VibeThinker-3B — hipfire quantized (MQ4 + MQ6)
FWHT-rotated quantizations of WeiboAI/VibeThinker-3B for hipfire, a Rust-native inference engine for AMD RDNA GPUs.
Files
| File | Format | Size | Quality |
|---|---|---|---|
vibethinker-3b.mq4.hfq |
MQ4G256 (4-bit FWHT) | 1.8 GB | good |
vibethinker-3b.mq6.hfq |
MQ6G256 (6-bit FWHT) | 2.4 GB | better |
MQ4 is the default pick — fastest decode, smallest size.
MQ6 is worth it if you have extra VRAM budget and want tighter quality.
Usage
# pull and run (hipfire auto-selects the MQ4 file)
hipfire run xfivetide/VibeThinker-3B-hipfire "Your prompt here"
# or pick a specific quant explicitly
hipfire run xfivetide/VibeThinker-3B-hipfire/vibethinker-3b.mq6.hfq "Your prompt here"
Performance (gfx1151 / Strix Halo, AMD RDNA 3.5)

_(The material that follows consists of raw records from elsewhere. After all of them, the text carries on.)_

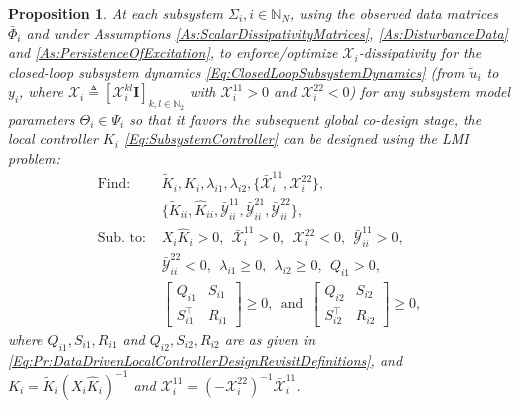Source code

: \documentclass[letterpaper, 10 pt, conference]{ieeeconf}%
\newcommand{\N}{\mathbb{N}}
\newcommand{\T}{\top}
\newcommand{\I}{\mathbf{I}}
\newcommand{\0}{\mathbf{0}}
\newcommand{\X}{\mathcal{X}}
\newcommand{\Y}{\mathcal{Y}}
\newcommand{\x}{{\scriptstyle \X}}
\newcommand{\y}{{\scriptstyle \Y}}
\newcommand{\bm}[1]{\begin{bmatrix}#1\end{bmatrix}}
\newtheorem{proposition}{\textbf{Proposition}}
\begin{document}
\begin{proposition}\label{Pr:DataDrivenLocalControllerDesignRevisit}
At each subsystem $\Sigma_i, i \in \N_N$, using the observed data matrices $\bar{\Phi}_i$ and under Assumptions \ref{As:ScalarDissipativityMatrices}, \ref{As:DisturbanceData} and \ref{As:PersistenceOfExcitation}, to enforce/optimize $\X_i$-dissipativity for the closed-loop subsystem dynamics \eqref{Eq:ClosedLoopSubsystemDynamics} (from $\tilde{u}_i$ to $y_i$, where $\X_i \triangleq [\x_i^{kl}\I]_{k,l\in\N_2}$ with $\x_i^{11} > 0$ and $\x_i^{22} < 0$) for any subsystem model parameters $\Theta_i \in \Psi_i$ so that it favors the subsequent global co-design stage, the local controller $K_i$ \eqref{Eq:SubsystemController} can be designed using the LMI problem:
\begin{equation}\label{Eq:Pr:DataDrivenLocalControllerDesignRevisit}
\begin{aligned}
\mbox{Find: } &\tilde{K}_i, \hat{K}_i, \lambda_{i1}, \lambda_{i2}, \{\bar{\x}_i^{11}, \x_i^{22}\}, \\ 
&\{\tilde{K}_{ii}, \hat{K}_{ii}, \bar{\y}^{11}_{ii}, \bar{\y}_{ii}^{21}, \bar{\y}_{ii}^{22}\},\\
\mbox{Sub. to: } &X_i \hat{K}_i > 0,\ \ \bar{\x}_i^{11}>0,\ \ \x_i^{22} < 0,\ \ \bar{\y}^{11}_{ii} > 0,\\ 
&\bar{\y}^{22}_{ii} < 0,\ \ \lambda_{i1} \geq 0,\ \ \lambda_{i2} \geq 0,\ \ Q_{i1}>0,\\ 
&\bm{Q_{i1} & S_{i1} \\ S_{i1}^\T & R_{i1}} \geq 0,\ \ \mbox{and}\ \ \bm{Q_{i2} & S_{i2} \\ S_{i2}^\T & R_{i2}} \geq 0,
\end{aligned}
\end{equation}
where $Q_{i1},S_{i1},R_{i1}$ and $Q_{i2},S_{i2},R_{i2}$ are as given in \eqref{Eq:Pr:DataDrivenLocalControllerDesignRevisitDefinitions}, and $K_i = \tilde{K}_i (X_i \hat{K}_i)^{-1}$ and $\x_i^{11} = (-\x_i^{22})^{-1} \bar{\x}^{11}_i$.
\end{proposition}
\end{document}
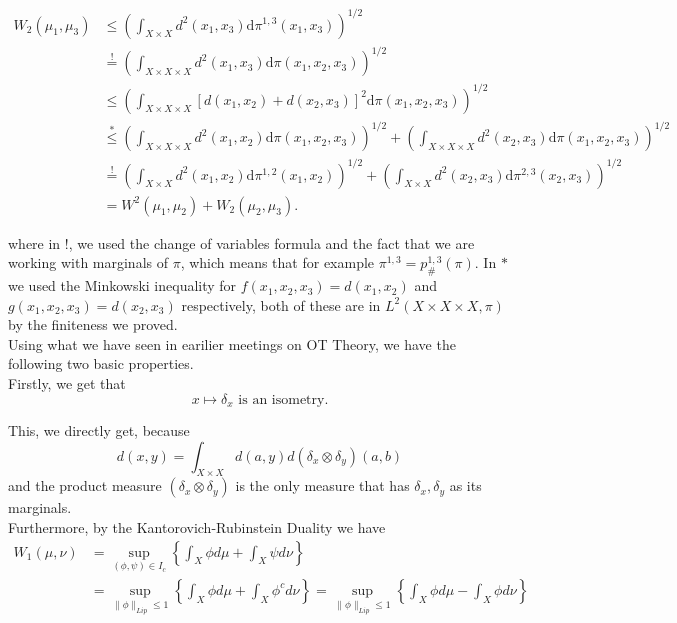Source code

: \documentclass[15pt]{article}
\begin{document}
\begin{align*}W_2(\mu_1,\mu_3)
  &\leq\left(\int_{X\times X}d^2(x_1,x_3)\mathrm{d}\pi^{1,3}(x_1,x_3)\right)^{1/2}
  \\&\overset{!}{=}\left(\int_{X\times X\times X}d^2(x_1,x_3)\mathrm{d}\pi(x_1,x_2,x_3)\right)^{1/2}
  \\&\leq \left(\int_{ X\times X\times X}\left[d(x_1,x_2)+d(x_2,x_3)\right]^2\mathrm{d}\pi(x_1,x_2,x_3)\right)^{1/2}
  \\&\overset{*}{\leq}\left(\int_{X\times X \times X}d^2(x_1,x_2)\mathrm{d}\pi(x_1,x_2,x_3)\right)^{1/2}+\left(\int_{X\times X\times X}d^2(x_2,x_3)\mathrm{d}\pi(x_1,x_2,x_3)\right)^{1/2}
  \\&\overset{!}{=}\left(\int_{X\times X}d^2(x_1,x_2)\mathrm{d}\pi^{1,2}(x_1,x_2)\right)^{1/2}+\left(\int_{X\times X}d^2(x_2,x_3)\mathrm{d}\pi^{2,3}(x_2,x_3)\right)^{1/2}
  \\&=W^2(\mu_1,\mu_2)+W_2(\mu_2,\mu_3).
\end{align*}

where in !, we used the change of variables formula and the fact that we are working with marginals of $\pi$, which means that for example $\pi^{1,3} = p^{1,3}_{\#}(\pi)$. 
In $*$ we used the Minkowski inequality for $f(x_1,x_2,x_3) = d(x_1,x_2)$ and $g(x_1,x_2,x_3) = d(x_2,x_3)$ respectively, both of these are in $L^2(X \times X \times X,\pi)$ by the finiteness we proved. \\


Using what we have seen in earilier meetings on OT Theory, we have the following two basic properties. \\
Firstly, we get that $$x \mapsto \delta_x \text{ is an isometry.}$$ 

This, we directly get, because $$d(x,y) = \int_{X \times X} d(a,y) d(\delta_x \otimes \delta_y)(a,b)$$ and the product measure $(\delta_x \otimes \delta_y)$ is the only measure that has $\delta_x,\delta_y$ as its marginals. \\

Furthermore, by the Kantorovich-Rubinstein Duality we have \begin{align*} W_1(\mu,\nu) &= \sup_{(\phi,\psi) \in I_c} \left\{ \int_X \phi d\mu + \int_X \psi d\nu \right\} \\ &= \sup_{\|\phi\|_{Lip} \leq 1} \left\{\int_X \phi d\mu + \int_X \phi^c d\nu  \right\} 
   = \sup_{\|\phi\|_{Lip} \leq 1} \left\{\int_X \phi d\mu - \int_X \phi d\nu  \right\} \end{align*}
\end{document}
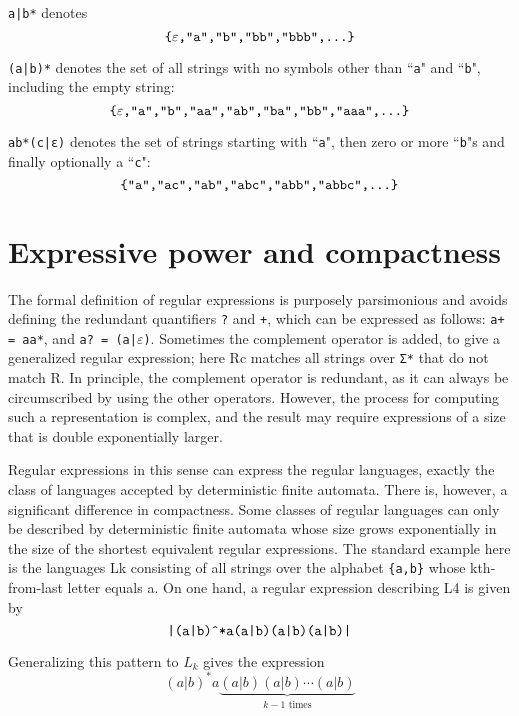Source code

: \begin{compactitem}
\item \texttt{a|b*} denotes $$\text{\texttt{\{}} \varepsilon \text{\texttt{,"a","b","bb","bbb",...\}}}$$
\item \texttt{(a|b)*} denotes the set of all strings with no symbols other than ``\texttt{a}" and ``\texttt{b}", including the empty string: $$\text{\texttt{\{}} \varepsilon \text{\texttt{,"a","b","aa","ab","ba","bb","aaa",...\}}}$$
\item \texttt{ab*(c|ε)} denotes the set of strings starting with ``\texttt{a}", then zero or more ``\texttt{b}"s and finally optionally a ``\texttt{c}": $$\text{\texttt{\{"a","ac","ab","abc","abb","abbc",...\}}}$$

\end{compactitem}




\section{Expressive power and compactness}

The formal definition of regular expressions is purposely parsimonious and avoids defining the redundant quantifiers \texttt{?} and \texttt{+}, which can be expressed as follows: \texttt{a+ = aa*}, and \texttt{a? = (a|$\varepsilon$)}. Sometimes the complement operator is added, to give a generalized regular expression; here Rc matches all strings over \texttt{Σ*} that do not match R. In principle, the complement operator is redundant, as it can always be circumscribed by using the other operators. However, the process for computing such a representation is complex, and the result may require expressions of a size that is double exponentially larger.

Regular expressions in this sense can express the regular languages, exactly the class of languages accepted by deterministic finite automata. There is, however, a significant difference in compactness. Some classes of regular languages can only be described by deterministic finite automata whose size grows exponentially in the size of the shortest equivalent regular expressions. The standard example here is the languages Lk consisting of all strings over the alphabet \texttt{\{a,b\}} whose kth-from-last letter equals a. On one hand, a regular expression describing L4 is given by $$\text{\texttt{|(a|b)\^{}*a(a|b)(a|b)(a|b)|}}$$


Generalizing this pattern to $L_k$ gives the expression$$(a|b)^*a\underbrace{(a|b)(a|b)\cdots(a|b)}_{k-1\text{  times}}$$

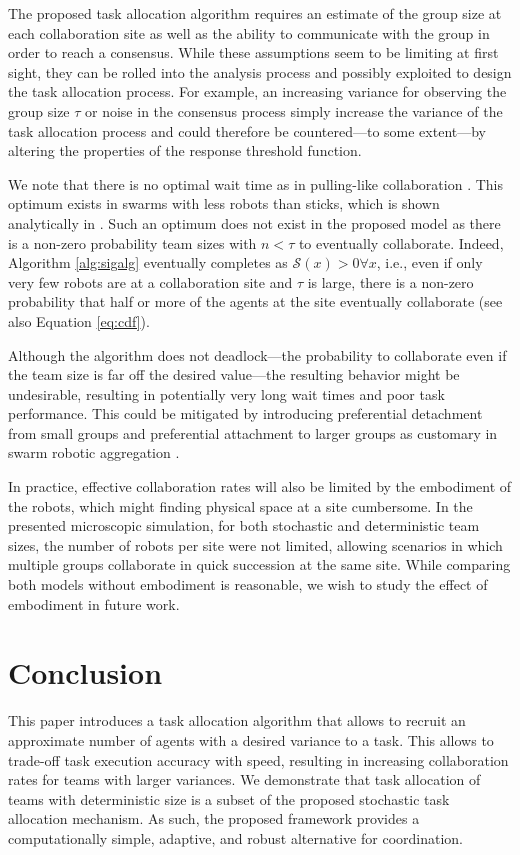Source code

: \documentclass{TeXstyles/DARS/svmult}  %
\newcommand{\sig}{\mathcal{S}}
\begin{document}
The proposed task allocation algorithm requires an estimate of the group size at each collaboration site as well as the ability to communicate with the group in order to reach a consensus. While these assumptions seem to be limiting at first sight, they can be rolled into the analysis process and possibly exploited to design the task allocation process. For example, an increasing variance for observing the group size $\tau$ or noise in the consensus process simply increase the variance of the task allocation process and could therefore be countered---to some extent---by altering the properties of the response threshold function. 

We note that there is no optimal wait time as in pulling-like collaboration \cite{Lerman2001}. This optimum exists in swarms with less robots than sticks, which is shown analytically in \cite{Martinoli2004}. Such an optimum does not exist in the proposed model as there is a non-zero probability team sizes with $n<\tau$ to eventually collaborate. Indeed, Algorithm \ref{alg:sigalg} eventually completes as $\sig(x) > 0 \forall x$, i.e., even if only very few robots are at a collaboration site and $\tau$ is large, there is a non-zero probability that half or more of the agents at the site eventually collaborate (see also Equation \ref{eq:cdf}).

Although the algorithm does not deadlock---the probability to collaborate even if the team size is far off the desired value---the resulting behavior might be undesirable, resulting in potentially very long wait times and poor task performance. This could be mitigated by introducing preferential detachment from small groups and preferential attachment to larger groups as customary in swarm robotic aggregation \cite{correll2011modeling}.

In practice, effective collaboration rates will also be limited by the embodiment of the robots, which might finding physical space at a site cumbersome. In the presented microscopic simulation, for both stochastic and deterministic team sizes, the number of robots per site were not limited, allowing scenarios in which multiple groups collaborate in quick succession at the same site. While comparing both models without embodiment is reasonable, we wish to study the effect of embodiment in future work.

\section{Conclusion}\label{sec:conclusion}
This paper introduces a task allocation algorithm that allows to recruit an approximate number of agents with a desired variance to a task. This allows to trade-off task execution accuracy with speed, resulting in increasing collaboration rates for teams with larger variances. 
We demonstrate that task allocation of teams with deterministic size is a subset of the proposed stochastic task allocation mechanism. As such, the proposed framework provides a computationally simple, adaptive, and robust alternative for coordination.
\end{document}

| Format | Size | Decode speed |
|---|---|---|
| BF16 safetensors (original) | 5.8 GB | ~8 tok/s |
| MQ4 (this repo) | 1.8 GB | ~36–90 tok/s |
| MQ6 (this repo) | 2.4 GB | ~25–60 tok/s |
Speed varies with context length (attention cost grows with KV-cache size).
Quantization commands
hipfire-quantize \
--input WeiboAI/VibeThinker-3B \
--output vibethinker-3b.mq4.hfq \
--format mq4 \
--arch-id 7
hipfire-quantize \
--input WeiboAI/VibeThinker-3B \
--output vibethinker-3b.mq6.hfq \
--format mq6 \
--arch-id 7
Note:
--arch-id 7is required. The quantizer auto-detectsqwen2as id=1 (llama), which silently drops Q/K/V attention biases at load time.
Format details
Both formats use MagnumQuant (MQ) with FWHT rotation (Walsh-Hadamard Transform, group size 256). The FWHT equalizes weight magnitudes across groups before quantization, reducing per-group error vs plain INT4/INT6.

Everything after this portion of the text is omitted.